Brief
Report back every line of the entries that contains "true", exactly as written.

(Records Opens)

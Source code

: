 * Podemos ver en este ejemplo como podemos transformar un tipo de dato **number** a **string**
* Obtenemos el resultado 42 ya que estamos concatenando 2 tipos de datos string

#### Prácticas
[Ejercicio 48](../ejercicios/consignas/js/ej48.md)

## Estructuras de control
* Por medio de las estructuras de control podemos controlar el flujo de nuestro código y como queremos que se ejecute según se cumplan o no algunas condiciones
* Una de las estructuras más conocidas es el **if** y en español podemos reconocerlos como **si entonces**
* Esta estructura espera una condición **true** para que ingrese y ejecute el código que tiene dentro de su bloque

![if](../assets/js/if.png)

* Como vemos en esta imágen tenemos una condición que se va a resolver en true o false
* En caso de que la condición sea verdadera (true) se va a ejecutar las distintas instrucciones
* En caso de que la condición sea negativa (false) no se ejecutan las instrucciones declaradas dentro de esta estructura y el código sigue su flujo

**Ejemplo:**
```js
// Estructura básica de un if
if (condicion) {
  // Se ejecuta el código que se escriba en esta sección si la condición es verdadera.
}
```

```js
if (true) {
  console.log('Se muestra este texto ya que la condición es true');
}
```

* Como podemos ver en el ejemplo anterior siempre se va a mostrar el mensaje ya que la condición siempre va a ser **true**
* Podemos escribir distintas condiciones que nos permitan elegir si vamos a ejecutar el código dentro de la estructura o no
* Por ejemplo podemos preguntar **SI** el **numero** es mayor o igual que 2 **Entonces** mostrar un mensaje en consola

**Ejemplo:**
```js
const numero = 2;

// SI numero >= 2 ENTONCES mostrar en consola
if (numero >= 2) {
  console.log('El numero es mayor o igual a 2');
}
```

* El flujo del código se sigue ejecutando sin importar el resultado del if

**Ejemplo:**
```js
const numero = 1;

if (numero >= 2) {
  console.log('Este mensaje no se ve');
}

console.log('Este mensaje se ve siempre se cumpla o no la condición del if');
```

(Records Closes)
(Records Opens)

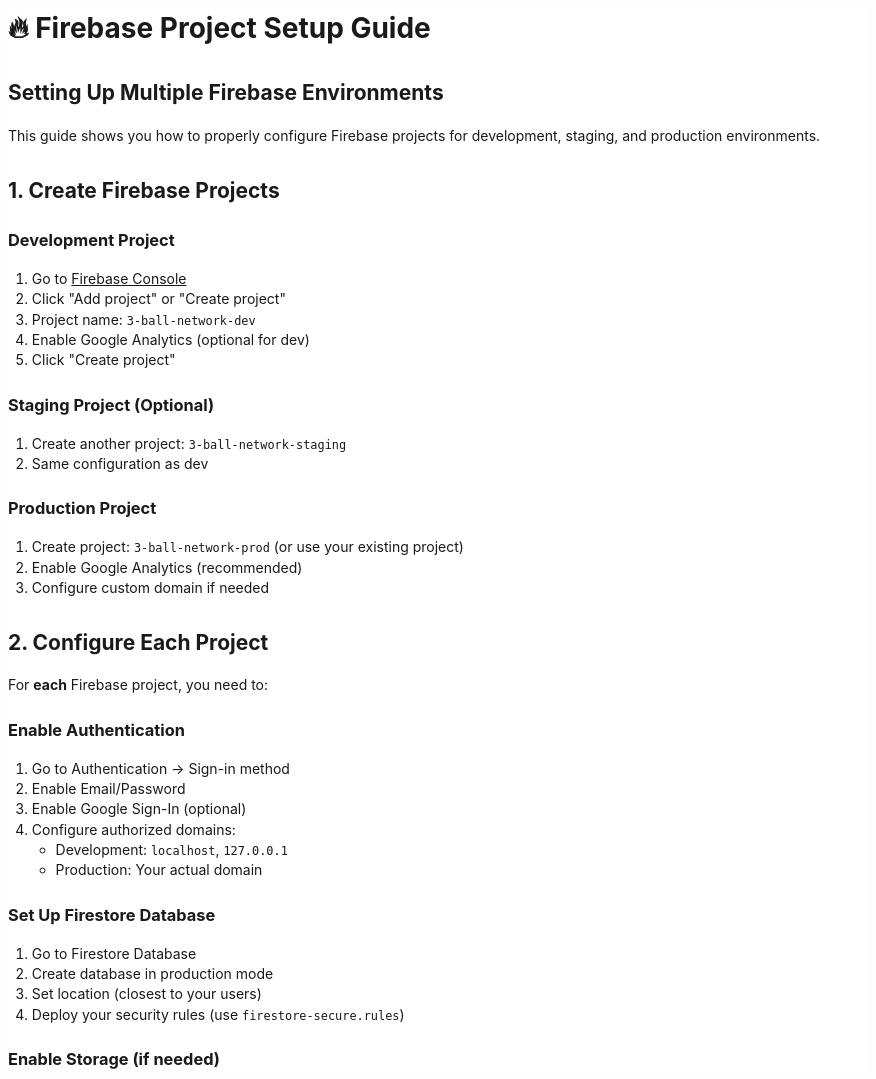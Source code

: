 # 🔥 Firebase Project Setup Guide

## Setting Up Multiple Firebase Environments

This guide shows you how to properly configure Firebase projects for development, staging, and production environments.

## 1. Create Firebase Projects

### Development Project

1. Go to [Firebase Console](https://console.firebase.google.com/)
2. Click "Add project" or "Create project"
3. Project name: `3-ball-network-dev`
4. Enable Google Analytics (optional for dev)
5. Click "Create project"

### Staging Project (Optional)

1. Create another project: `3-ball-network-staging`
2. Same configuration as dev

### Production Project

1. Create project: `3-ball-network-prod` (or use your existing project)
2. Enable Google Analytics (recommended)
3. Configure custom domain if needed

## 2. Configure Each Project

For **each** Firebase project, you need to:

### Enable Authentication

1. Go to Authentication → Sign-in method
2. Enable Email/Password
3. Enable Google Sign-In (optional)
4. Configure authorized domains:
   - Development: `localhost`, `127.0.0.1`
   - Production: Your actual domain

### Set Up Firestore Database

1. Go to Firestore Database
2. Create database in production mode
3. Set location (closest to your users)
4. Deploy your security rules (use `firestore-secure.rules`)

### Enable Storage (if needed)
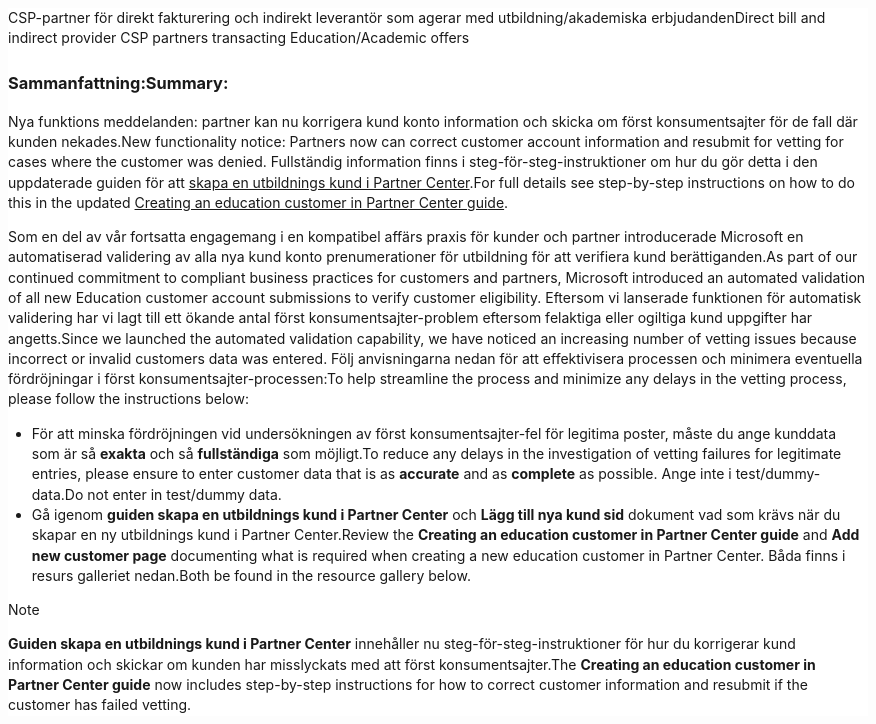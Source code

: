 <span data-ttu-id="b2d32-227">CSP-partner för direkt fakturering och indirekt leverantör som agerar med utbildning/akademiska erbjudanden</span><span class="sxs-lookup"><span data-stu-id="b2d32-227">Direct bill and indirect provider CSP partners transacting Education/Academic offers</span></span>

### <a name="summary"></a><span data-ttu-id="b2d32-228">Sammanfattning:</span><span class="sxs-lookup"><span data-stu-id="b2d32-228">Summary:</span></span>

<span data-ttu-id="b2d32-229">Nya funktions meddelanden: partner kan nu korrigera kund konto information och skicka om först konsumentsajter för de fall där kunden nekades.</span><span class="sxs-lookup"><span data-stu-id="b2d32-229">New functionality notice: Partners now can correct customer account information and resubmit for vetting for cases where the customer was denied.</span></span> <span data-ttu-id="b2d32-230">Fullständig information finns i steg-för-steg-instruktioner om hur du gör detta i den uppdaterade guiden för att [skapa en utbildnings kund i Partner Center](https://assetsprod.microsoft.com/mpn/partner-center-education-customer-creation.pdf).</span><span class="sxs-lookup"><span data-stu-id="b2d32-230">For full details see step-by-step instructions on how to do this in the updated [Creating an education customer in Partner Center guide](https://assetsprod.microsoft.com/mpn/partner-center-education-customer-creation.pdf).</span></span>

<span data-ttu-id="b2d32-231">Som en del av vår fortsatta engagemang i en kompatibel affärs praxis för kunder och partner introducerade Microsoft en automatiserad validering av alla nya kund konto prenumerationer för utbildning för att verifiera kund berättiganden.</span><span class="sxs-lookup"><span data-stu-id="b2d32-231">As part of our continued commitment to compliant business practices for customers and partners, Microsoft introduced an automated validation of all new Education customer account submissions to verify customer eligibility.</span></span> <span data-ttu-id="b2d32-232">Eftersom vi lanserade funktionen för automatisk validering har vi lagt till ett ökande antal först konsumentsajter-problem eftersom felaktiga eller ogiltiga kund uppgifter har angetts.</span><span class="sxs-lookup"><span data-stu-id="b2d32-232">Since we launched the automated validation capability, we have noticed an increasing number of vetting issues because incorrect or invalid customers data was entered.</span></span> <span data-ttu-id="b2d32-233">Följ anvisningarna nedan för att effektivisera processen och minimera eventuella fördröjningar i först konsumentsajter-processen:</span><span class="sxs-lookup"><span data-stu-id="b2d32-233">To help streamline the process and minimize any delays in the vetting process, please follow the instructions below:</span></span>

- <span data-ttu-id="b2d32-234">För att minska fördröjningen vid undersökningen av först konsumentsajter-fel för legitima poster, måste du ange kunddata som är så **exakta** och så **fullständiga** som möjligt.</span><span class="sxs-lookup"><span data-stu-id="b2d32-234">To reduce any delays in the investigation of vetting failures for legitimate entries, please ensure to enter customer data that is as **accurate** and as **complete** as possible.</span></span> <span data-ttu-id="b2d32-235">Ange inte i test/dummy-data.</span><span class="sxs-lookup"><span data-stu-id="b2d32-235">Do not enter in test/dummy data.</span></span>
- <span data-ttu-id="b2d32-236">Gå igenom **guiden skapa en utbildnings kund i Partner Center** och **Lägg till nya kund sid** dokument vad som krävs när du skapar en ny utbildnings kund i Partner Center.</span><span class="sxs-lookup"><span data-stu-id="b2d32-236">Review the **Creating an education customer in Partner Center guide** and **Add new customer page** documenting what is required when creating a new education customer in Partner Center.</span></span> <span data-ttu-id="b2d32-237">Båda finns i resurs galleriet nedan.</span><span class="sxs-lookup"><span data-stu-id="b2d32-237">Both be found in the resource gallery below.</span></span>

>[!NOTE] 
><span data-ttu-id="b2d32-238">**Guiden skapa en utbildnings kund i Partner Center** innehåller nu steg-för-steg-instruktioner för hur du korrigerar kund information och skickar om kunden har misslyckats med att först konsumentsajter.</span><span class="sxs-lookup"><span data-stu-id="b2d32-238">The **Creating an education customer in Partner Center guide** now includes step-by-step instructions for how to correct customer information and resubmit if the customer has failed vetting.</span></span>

(Records Closes)

Answer space
* Esta estructura espera una condición **true** para que ingrese y ejecute el código que tiene dentro de su bloque
* Como vemos en esta imágen tenemos una condición que se va a resolver en true o false
* En caso de que la condición sea verdadera (true) se va a ejecutar las distintas instrucciones
if (true) {
  console.log('Se muestra este texto ya que la condición es true');
* Como podemos ver en el ejemplo anterior siempre se va a mostrar el mensaje ya que la condición siempre va a ser **true**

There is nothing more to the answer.